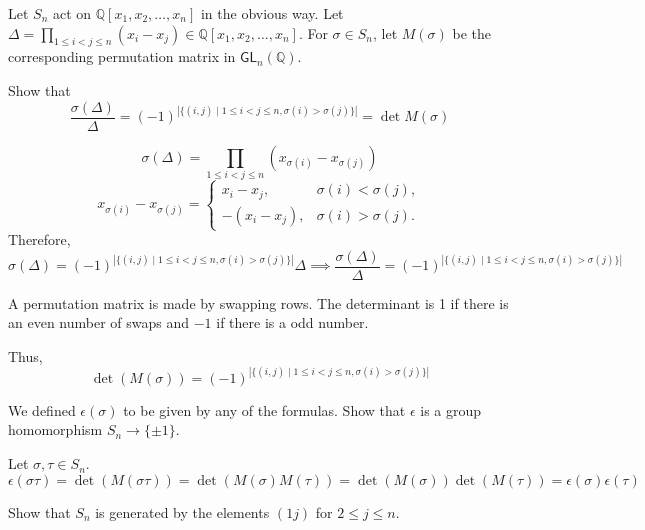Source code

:\documentclass[12pt, letterpaper]{article}
\newcommand{\Q}{\mathbb{Q}}
\begin{document}
\begin{problem}{}
    Let $S_n$ act on $\Q[x_1,x_2,\dots,x_n]$ in the obvious way. Let $\Delta = \prod_{1 \leq i < j \leq n}(x_i - x_j) \in \Q[x_1,x_2,\dots,x_n]$. For $\sigma \in S_n$, let $M(\sigma)$ be the corresponding permutation matrix in $\mathsf{GL}_n(\Q)$.
\end{problem}
\begin{subproblem}{}
    Show that
    \[\frac{\sigma(\Delta)}{\Delta}=(-1)^{\left\lvert \{(i,j) \mid 1 \leq i < j \leq n, \sigma(i) > \sigma(j)\} \right\rvert}=\det M(\sigma)\]
\end{subproblem}
\begin{problemproof}
    \[\sigma(\Delta)=\prod_{1 \leq i < j \leq n}(x_{\sigma(i)}-x_{\sigma(j)})\]
    \[
    x_{\sigma(i)}-x_{\sigma(j)} = \begin{cases}
        x_i-x_j, & \sigma(i) < \sigma(j),\\
        -(x_i-x_j), & \sigma(i)>\sigma(j).
    \end{cases}
    \]
    Therefore,
    \[\sigma(\Delta)=(-1)^{\left\lvert \{(i,j) \mid 1 \leq i < j \leq n, \sigma(i) > \sigma(j)\} \right\rvert}\Delta \implies \frac{\sigma(\Delta)}{\Delta}=(-1)^{\left\lvert \{(i,j) \mid 1 \leq i < j \leq n, \sigma(i) > \sigma(j)\} \right\rvert}\]

    A permutation matrix is made by swapping rows. The determinant is 1 if there is an even number of swaps and $-1$ if there is a odd number.

    Thus, \[\det(M(\sigma))=(-1)^{\left\lvert \{(i,j) \mid 1 \leq i < j \leq n, \sigma(i) > \sigma(j)\} \right\rvert}\]
\end{problemproof}
\begin{subproblem}{}
    We defined $\epsilon(\sigma)$ to be given by any of the formulas. Show that $\epsilon$ is a group homomorphism $S_n \to \{\pm 1\}$.
\end{subproblem}
\begin{problemproof}
    Let $\sigma,\tau \in S_n$.
    \[\epsilon(\sigma\tau)=\det (M(\sigma\tau))=\det(M(\sigma)M(\tau))=\det(M(\sigma))\det(M(\tau))=\epsilon(\sigma)\epsilon(\tau)\]
\end{problemproof}
\begin{subproblem}{}
    Show that $S_n$ is generated by the elements $(1j)$ for $2 \leq j \leq n$.
\end{subproblem}
\end{document}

----------

Hand back the data exactly as it appears, with all pictures cut.

Source code

:\documentclass[12pt, letterpaper]{article}
\newcommand{\Q}{\mathbb{Q}}
\begin{document}
\begin{problem}{}
    Let $S_n$ act on $\Q[x_1,x_2,\dots,x_n]$ in the obvious way. Let $\Delta = \prod_{1 \leq i < j \leq n}(x_i - x_j) \in \Q[x_1,x_2,\dots,x_n]$. For $\sigma \in S_n$, let $M(\sigma)$ be the corresponding permutation matrix in $\mathsf{GL}_n(\Q)$.
\end{problem}
\begin{subproblem}{}
    Show that
    \[\frac{\sigma(\Delta)}{\Delta}=(-1)^{\left\lvert \{(i,j) \mid 1 \leq i < j \leq n, \sigma(i) > \sigma(j)\} \right\rvert}=\det M(\sigma)\]
\end{subproblem}
\begin{problemproof}
    \[\sigma(\Delta)=\prod_{1 \leq i < j \leq n}(x_{\sigma(i)}-x_{\sigma(j)})\]
    \[
    x_{\sigma(i)}-x_{\sigma(j)} = \begin{cases}
        x_i-x_j, & \sigma(i) < \sigma(j),\\
        -(x_i-x_j), & \sigma(i)>\sigma(j).
    \end{cases}
    \]
    Therefore,
    \[\sigma(\Delta)=(-1)^{\left\lvert \{(i,j) \mid 1 \leq i < j \leq n, \sigma(i) > \sigma(j)\} \right\rvert}\Delta \implies \frac{\sigma(\Delta)}{\Delta}=(-1)^{\left\lvert \{(i,j) \mid 1 \leq i < j \leq n, \sigma(i) > \sigma(j)\} \right\rvert}\]

    A permutation matrix is made by swapping rows. The determinant is 1 if there is an even number of swaps and $-1$ if there is a odd number.

    Thus, \[\det(M(\sigma))=(-1)^{\left\lvert \{(i,j) \mid 1 \leq i < j \leq n, \sigma(i) > \sigma(j)\} \right\rvert}\]
\end{problemproof}
\begin{subproblem}{}
    We defined $\epsilon(\sigma)$ to be given by any of the formulas. Show that $\epsilon$ is a group homomorphism $S_n \to \{\pm 1\}$.
\end{subproblem}
\begin{problemproof}
    Let $\sigma,\tau \in S_n$.
    \[\epsilon(\sigma\tau)=\det (M(\sigma\tau))=\det(M(\sigma)M(\tau))=\det(M(\sigma))\det(M(\tau))=\epsilon(\sigma)\epsilon(\tau)\]
\end{problemproof}
\begin{subproblem}{}
    Show that $S_n$ is generated by the elements $(1j)$ for $2 \leq j \leq n$.
\end{subproblem}
\end{document}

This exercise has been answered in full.